Segundo um estudo do Fórum econômico da ONU, de 2020, a primeira habilidade que se espera do profissional do futuro é a capacidade de lidar com a “solução de problemas complexos” (tenho um vídeo no Youtube sobre esta habilidade). Portanto, o profissional que souber lidar bem com conflitos é mais interessante para as organizações, uma vez que os problemas serão cada vez mais crescentes.
Nesta época de pós-verdade que estamos vivendo, todos temos uma opinião formada sobre tudo. O problema é que as opiniões podem ser divergentes ou baseadas em achismos. Logo, a capacidade de argumentação precisa ser desenvolvida. Não basta ter uma opinião. É preciso sustentá-la com base em fontes seguras, para que o poder de convencimento seja estruturado. O importante não é vencer uma discussão. O importante é encontrar o melhor caminho para a organização.
Logo, quando os interesses são divergentes, o início do diálogo, do entendimento, deve ser alinhado com os interesses em comum dos lados envolvidos. A pergunta que precisa ser feita em um conflito é: qual é o interesse da organização? O que é melhor para empresa?
O contexto do conflito é mais complexo do que parece ser. É preciso trabalhar o autoconhecimento nos colaboradores, para que eles identifiquem os seus próprios gatilhos em relação aos conflitos. Este é o início de um trabalho de inteligência emocional.
Vale dizer também que não adianta fugir do conflito para aguardar que ele se resolva sozinho. Pois ele é como uma massa de pão: enquanto parece quietinho, na verdade está crescendo. É preciso proatividade.”
Conclusão
Encarar os problemas de frente é sempre o melhor caminho nas mais diversas situações da vida, tanto no particular quanto na convivência social e organizacional. O ser humano vive em sociedade, e as suas relações no trabalho são essenciais para o seu equilíbrio, seu desenvolvimento na carreira e o crescimento e estabilidade da empresa onde atua.

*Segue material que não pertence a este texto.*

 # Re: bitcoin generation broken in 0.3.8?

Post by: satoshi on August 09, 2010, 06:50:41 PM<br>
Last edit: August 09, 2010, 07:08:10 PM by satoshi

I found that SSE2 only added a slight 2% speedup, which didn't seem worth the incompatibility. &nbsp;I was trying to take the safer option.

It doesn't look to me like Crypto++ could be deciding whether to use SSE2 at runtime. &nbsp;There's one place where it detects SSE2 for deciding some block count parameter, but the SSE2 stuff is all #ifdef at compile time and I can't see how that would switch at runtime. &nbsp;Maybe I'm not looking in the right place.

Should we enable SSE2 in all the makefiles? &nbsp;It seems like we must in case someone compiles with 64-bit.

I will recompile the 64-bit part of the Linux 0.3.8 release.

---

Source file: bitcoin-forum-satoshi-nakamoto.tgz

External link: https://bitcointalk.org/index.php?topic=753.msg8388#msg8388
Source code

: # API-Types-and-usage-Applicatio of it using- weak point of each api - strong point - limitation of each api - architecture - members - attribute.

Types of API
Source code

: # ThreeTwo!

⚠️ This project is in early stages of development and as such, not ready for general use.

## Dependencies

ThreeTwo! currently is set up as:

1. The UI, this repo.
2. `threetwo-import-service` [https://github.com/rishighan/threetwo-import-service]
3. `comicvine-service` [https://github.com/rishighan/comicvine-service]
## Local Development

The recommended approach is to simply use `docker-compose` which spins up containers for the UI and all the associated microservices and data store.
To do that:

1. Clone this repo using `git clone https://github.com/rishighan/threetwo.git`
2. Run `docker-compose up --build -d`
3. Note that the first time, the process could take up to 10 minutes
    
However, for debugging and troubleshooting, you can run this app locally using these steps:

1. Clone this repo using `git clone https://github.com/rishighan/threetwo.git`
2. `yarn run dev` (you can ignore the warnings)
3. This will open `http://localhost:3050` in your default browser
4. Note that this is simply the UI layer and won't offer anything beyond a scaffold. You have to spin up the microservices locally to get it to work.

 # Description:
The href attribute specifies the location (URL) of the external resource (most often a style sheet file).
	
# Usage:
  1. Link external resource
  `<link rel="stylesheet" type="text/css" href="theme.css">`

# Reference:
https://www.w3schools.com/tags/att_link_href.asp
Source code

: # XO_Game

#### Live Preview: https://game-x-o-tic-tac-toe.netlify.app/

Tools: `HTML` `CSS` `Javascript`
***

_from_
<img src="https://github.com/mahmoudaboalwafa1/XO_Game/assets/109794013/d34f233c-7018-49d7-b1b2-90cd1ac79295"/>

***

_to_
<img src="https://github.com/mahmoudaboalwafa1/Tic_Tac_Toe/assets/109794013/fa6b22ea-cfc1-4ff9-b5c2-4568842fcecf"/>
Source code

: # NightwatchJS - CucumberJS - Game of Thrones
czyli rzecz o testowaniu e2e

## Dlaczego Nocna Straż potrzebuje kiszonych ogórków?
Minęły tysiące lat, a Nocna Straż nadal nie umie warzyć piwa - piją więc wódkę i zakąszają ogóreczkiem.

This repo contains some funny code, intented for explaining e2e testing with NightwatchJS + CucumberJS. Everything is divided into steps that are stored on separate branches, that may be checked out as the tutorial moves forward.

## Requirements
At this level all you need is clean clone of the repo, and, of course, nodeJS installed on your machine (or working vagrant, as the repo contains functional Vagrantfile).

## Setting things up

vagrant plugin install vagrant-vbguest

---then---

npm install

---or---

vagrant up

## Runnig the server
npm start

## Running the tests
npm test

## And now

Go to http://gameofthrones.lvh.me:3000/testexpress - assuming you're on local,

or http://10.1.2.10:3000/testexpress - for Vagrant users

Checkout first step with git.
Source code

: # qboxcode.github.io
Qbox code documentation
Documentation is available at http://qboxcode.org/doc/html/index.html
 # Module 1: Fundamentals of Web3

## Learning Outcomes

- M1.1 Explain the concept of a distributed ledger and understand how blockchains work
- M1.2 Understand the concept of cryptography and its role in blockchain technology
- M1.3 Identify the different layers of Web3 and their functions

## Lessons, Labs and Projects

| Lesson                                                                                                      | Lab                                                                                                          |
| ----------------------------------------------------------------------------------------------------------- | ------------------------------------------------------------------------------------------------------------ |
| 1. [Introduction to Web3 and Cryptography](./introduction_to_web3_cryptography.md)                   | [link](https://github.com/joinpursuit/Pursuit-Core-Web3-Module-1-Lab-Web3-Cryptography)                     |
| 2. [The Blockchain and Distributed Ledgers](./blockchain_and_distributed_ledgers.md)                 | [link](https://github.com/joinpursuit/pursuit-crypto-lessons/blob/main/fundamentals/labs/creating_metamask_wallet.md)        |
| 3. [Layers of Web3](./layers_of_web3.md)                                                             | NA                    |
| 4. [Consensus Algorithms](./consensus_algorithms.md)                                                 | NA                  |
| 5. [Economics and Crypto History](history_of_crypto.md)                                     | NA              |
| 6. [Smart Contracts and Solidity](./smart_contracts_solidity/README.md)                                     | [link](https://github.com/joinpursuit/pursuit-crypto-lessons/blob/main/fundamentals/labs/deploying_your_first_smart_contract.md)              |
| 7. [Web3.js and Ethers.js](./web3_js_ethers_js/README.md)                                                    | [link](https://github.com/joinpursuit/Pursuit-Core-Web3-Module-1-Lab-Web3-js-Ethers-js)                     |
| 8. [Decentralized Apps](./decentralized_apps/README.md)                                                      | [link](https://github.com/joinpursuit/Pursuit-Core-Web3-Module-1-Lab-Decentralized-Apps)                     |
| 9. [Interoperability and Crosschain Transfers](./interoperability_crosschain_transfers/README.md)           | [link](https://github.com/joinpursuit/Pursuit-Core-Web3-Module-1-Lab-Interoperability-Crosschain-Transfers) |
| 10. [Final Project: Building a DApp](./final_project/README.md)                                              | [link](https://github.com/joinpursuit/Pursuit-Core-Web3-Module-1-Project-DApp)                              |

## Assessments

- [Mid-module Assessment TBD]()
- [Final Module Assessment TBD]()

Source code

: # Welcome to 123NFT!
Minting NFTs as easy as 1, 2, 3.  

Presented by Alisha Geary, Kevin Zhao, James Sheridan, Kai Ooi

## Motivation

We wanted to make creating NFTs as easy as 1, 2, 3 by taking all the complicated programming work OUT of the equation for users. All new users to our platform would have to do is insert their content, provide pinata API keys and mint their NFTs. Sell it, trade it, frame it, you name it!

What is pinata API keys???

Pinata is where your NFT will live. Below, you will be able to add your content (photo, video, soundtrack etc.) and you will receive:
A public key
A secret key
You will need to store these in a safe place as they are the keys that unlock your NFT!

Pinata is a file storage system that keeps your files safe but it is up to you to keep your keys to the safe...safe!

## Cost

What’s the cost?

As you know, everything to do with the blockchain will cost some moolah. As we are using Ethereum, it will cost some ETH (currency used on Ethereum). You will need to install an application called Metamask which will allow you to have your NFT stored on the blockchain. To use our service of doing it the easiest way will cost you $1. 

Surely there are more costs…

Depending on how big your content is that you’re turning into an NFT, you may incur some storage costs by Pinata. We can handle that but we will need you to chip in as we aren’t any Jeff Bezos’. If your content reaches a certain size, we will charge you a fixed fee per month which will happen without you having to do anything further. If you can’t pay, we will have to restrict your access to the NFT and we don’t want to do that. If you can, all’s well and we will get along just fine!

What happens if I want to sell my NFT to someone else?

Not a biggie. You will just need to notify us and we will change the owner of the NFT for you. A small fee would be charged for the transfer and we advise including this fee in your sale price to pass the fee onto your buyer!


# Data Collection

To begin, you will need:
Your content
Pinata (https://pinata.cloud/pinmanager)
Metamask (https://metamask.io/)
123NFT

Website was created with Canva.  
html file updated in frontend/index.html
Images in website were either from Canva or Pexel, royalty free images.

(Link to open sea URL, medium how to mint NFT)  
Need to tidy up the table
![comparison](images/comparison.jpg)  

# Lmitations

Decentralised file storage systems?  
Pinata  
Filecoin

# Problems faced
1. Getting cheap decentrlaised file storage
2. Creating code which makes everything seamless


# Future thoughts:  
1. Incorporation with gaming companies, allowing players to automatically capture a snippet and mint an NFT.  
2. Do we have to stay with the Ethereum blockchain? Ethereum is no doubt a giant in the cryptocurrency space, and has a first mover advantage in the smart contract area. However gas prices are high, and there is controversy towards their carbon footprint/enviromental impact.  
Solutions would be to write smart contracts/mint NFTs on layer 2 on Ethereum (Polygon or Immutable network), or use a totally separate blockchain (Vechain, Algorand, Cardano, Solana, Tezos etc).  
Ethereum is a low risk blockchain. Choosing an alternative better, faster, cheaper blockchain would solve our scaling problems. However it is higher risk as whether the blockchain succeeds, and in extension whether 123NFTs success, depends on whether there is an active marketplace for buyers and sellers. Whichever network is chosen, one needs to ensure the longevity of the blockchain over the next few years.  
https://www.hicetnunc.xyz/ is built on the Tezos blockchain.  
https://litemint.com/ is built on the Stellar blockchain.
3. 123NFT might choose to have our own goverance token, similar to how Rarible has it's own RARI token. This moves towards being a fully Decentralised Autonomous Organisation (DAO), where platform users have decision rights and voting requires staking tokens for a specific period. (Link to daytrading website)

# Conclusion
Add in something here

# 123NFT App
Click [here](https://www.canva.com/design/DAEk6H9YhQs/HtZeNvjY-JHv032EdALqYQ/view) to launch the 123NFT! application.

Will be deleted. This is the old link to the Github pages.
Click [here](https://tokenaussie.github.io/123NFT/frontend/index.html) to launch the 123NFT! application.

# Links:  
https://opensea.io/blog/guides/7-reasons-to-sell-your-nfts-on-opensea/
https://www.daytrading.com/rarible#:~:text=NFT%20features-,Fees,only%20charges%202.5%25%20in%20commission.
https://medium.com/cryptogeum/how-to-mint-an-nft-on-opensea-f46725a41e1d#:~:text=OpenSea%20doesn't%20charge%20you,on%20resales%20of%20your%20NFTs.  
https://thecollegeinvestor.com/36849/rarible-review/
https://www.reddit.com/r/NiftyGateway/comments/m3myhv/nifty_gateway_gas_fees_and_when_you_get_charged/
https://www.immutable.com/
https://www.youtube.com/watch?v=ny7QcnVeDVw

A ideia do todo fortalece os vínculos entre colaboradores e gestores, e o combate aos conflitos deve ser uma luta constante e conjunta nos diversos setores. E os supermercados, tão presentes e fundamentais no dia a dia das pessoas, têm um peso social muito grande, e muita contribuição a dar nesse sentido.
Pois o tratamento assertivo aos conflitos entre seus colaboradores – com técnica e sensibilidade -, pode ao mesmo tempo integrar pessoas e tirar delas os melhores resultados, promover carreiras e, principalmente, reter muitos dos talentos que trabalham nas inúmeras lojas do setor espalhadas pelo país, com o seu acolhimento em ambientes saudáveis e colaborativos.
A melhoria na produtividade e os lucros também virão, como consequência, na esteira dos caixas desses supermercados alinhados com esses novos, desafiadores e promissores tempos.